Work instruction -
Every line of the material is to be transcribed verbatim, with images omitted.

Information shown -
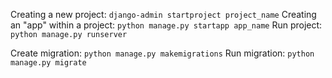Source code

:Creating a new project: `django-admin startproject project_name`
Creating an "app" within a project: `python manage.py startapp app_name`
Run project: `python manage.py runserver`

Create migration: `python manage.py makemigrations`
Run migration: `python manage.py migrate`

Your response -
Source code

:Creating a new project: `django-admin startproject project_name`
Creating an "app" within a project: `python manage.py startapp app_name`
Run project: `python manage.py runserver`

Create migration: `python manage.py makemigrations`
Run migration: `python manage.py migrate`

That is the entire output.